Experiment 057: Preupdate hook batching for batch inserts

Date: 2026-04-16

Status: Rejected (savings below measurement precision after re-evaluation)

Archive:archive/exp-057

Problem

The preupdate hook fires per-row during batch inserts. For executeBatch with 10,000 rows into one table, that's 10,000 calls to dirty_set_add, each doing a linear dedup scan over the set contents — all resolving to the same table name. This is wasted work.

Hypothesis

Add a batch_suppress_hook flag to the resqlite_db struct. When set, the preupdate hook skips dirty_set_add after the first capture. Set the flag before run_batch_locked, clear it after. The table name is captured on the first row and not redundantly re-added 9,999 times.

Approach

 struct resqlite_db { // ... int batch_suppress_hook;  // New: skip hook after first capture during batch }; static void preupdate_hook(...) { // ... if (sdb->batch_suppress_hook && sdb->dirty_tables.count > 0) return; dirty_set_add(&sdb->dirty_tables, table_name); } int resqlite_run_batch(...) { // ... BEGIN IMMEDIATE ... db->batch_suppress_hook = 1; rc = run_batch_locked(...); db->batch_suppress_hook = 0; // ... COMMIT ... } 

Results

0 wins, 1 regression, 62 neutral (3 repeats vs baseline).

The batch insert 10k rows benchmark was essentially unchanged: 4.75ms → 4.64ms (within noise threshold of ±0.48ms).

Analysis: dirty_set_add with 1-3 existing entries does ~3-10ns of strcmp + return-early-on-match. At 10k rows, that's ~30-100μs of total preupdate hook overhead — 2-6% of a 4.75ms batch. Real but below the benchmark noise floor of ±10%.

Decision

Rejected. The optimization is correct in principle (and could be accepted as a cleanup), but the performance win is too small to measure and too small to justify the added complexity of a new struct field with flag-flip semantics around the batch call site.

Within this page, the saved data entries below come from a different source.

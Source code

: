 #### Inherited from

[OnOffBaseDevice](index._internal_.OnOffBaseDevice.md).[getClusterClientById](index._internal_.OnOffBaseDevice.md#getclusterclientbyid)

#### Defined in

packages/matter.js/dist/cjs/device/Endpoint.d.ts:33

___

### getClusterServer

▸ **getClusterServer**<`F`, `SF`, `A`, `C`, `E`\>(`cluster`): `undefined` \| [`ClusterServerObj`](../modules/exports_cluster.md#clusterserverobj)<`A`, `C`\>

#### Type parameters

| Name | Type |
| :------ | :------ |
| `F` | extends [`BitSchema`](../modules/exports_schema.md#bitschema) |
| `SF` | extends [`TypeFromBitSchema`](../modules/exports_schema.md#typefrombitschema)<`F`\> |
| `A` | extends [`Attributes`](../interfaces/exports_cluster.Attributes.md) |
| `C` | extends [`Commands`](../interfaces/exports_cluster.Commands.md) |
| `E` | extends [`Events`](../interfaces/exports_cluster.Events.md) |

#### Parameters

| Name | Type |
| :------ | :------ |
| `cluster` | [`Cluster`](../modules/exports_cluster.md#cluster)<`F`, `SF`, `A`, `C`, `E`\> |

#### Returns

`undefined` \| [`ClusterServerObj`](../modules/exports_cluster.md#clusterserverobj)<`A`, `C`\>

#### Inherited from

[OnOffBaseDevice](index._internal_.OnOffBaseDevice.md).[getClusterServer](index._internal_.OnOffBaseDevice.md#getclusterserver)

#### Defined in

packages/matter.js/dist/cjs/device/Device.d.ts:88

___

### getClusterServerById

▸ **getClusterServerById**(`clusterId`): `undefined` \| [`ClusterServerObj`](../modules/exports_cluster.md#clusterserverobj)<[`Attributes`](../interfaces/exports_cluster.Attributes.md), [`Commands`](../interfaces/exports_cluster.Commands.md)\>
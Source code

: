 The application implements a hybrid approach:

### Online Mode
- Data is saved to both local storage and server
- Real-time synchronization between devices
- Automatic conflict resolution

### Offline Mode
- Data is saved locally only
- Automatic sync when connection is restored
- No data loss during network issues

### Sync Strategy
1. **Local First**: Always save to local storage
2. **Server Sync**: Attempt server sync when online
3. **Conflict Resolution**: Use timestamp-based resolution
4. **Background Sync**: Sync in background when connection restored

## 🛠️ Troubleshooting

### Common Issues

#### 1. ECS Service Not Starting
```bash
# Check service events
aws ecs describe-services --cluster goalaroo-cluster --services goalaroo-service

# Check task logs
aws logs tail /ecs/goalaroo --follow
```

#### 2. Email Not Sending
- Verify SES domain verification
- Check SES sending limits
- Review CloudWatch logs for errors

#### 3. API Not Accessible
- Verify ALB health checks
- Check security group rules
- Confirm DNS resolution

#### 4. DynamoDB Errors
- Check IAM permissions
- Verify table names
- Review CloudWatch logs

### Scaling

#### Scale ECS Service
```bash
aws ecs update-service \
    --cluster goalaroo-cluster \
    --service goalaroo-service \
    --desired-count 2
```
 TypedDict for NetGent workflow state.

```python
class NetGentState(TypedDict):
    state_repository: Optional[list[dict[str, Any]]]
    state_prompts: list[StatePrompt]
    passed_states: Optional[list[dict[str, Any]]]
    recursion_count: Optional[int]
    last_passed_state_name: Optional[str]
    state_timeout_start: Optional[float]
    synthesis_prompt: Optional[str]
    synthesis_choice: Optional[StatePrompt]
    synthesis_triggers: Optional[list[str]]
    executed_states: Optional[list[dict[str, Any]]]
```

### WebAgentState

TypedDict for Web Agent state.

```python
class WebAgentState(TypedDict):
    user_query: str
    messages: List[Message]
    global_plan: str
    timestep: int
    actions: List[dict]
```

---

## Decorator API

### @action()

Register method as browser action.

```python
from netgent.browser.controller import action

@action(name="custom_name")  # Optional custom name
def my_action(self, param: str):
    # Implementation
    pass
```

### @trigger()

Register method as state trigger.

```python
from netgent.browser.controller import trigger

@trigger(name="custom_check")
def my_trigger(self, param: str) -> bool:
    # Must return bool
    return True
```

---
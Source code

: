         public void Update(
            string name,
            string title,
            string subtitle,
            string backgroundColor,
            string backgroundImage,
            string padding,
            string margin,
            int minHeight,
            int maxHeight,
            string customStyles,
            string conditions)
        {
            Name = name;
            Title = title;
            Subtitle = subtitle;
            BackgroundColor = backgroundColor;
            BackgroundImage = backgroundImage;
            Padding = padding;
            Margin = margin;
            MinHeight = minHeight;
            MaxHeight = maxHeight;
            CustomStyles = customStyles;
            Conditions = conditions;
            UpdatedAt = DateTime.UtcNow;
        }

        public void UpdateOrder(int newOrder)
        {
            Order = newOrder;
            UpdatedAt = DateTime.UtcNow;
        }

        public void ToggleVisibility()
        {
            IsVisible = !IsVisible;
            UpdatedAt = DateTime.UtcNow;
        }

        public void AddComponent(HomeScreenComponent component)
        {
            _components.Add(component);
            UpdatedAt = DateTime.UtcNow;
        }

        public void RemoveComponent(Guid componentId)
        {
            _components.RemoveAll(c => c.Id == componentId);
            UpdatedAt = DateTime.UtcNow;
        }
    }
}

The preupdate hook's dirty_set_add is already well-optimized (linear scan of a ~3-entry set is cache-resident). The remaining overhead is fundamental: SQLite calls the hook once per row, and we must accept that.

Re-evaluation (post benchmark-harness-extensions, 2026-04-16)

After the new benchmark harness landed (PR #6: CI-based MDE, memory suite, 5-repeat machinery), this experiment was a natural candidate to re-check. The original rejection cited "below noise floor" where the floor was ±10% — the new harness should tighten that bound considerably.

What I re-implemented

Full implementation this round, not the sketch above. Key addition vs the original pseudocode: a batch_base_count sentinel so the batch's first row still captures its table even if earlier writes left entries in the dirty set. Without that guard, a back-to-back pattern of execute(INSERT INTO A)executeBatch(INSERT INTO B, ...) would silently drop B's invalidation. Implementation preserved in the archive tag. Tests: 126/126 pass, no regression.

New measurements (5 repeats each side)

Batch Insert 10k rows, resqlite executeBatch():

MetricBaseline (main)Exp 057Delta
Wall-time median (ms)4.634.44−4.1%
Wall MAD%1.4%1.4%
3× MAD threshold4.2%4.2%
RSS delta median (MB)0.691.44+0.75 MB
RSS delta MDE (MB)±0.88±2.61

Smaller batch sizes (100 and 1000 rows) showed no measurable change.

Sign flipped between 3 and 5 repeats

Classic sub-MDE signature. At 3 repeats, the wall-time delta was +4.6% (slower); at 5 repeats it was −4.1% (faster). Both within ±10% and within 3× MAD. The memory axis flipped the same way: 3 repeats showed exp 057 with lower RSS delta, 5 repeats showed it higher. When the sign is that fragile at the noise boundary, the honest answer is that the real effect is below ±1-2% — consistent with the original analysis (~30-100μs savings in a 4.75ms batch = ~1%).

Why the memory suite didn't surface anything new

This is a correction to my earlier reasoning. Looking at the code, dirty_set_add already short-circuits on duplicate table names via strcmp. For a 10k-row batch into one table, only the first row allocates (one strdup). Rows 2..N hit the dedup and return without allocation. The optimization skips ~10k strcmp calls — pure CPU, no allocation delta. The memory suite correctly registers no signal because there's no allocation to eliminate.

Updated decision: still rejected, now with better evidence

The writeup's original conclusion stands. Rejection reasons:

  1. Effect is ≤2% on the time axis — below the new harness's practical write-suite MDE (~4-5% at 5 repeats).
  2. Zero memory signal — the dirty_set_add dedup already gives O(1) allocations per batch.
  3. Complexity cost unchanged — new struct fields and flag management around two batch entry points.
  4. Correctness risk added — the batch_base_count sentinel is necessary for correctness in the back-to-back-writes case. Any future code that changes the dirty-set lifecycle would need to preserve this invariant.

The re-eval validates both the original analysis and the new harness: a sub-2% optimization remains sub-2% when measured more precisely, and the harness reports that accurately instead of mis-flagging noise as signal. Worth the 2 hours of re-verification to have numeric evidence rather than analytical reasoning.

Archive tag (archive/exp-057) preserves the full implementation for future reference. If a workload emerges where batch inserts are tens of millions of rows (putting the CPU win into millisecond range), the implementation is a git cherry-pick away.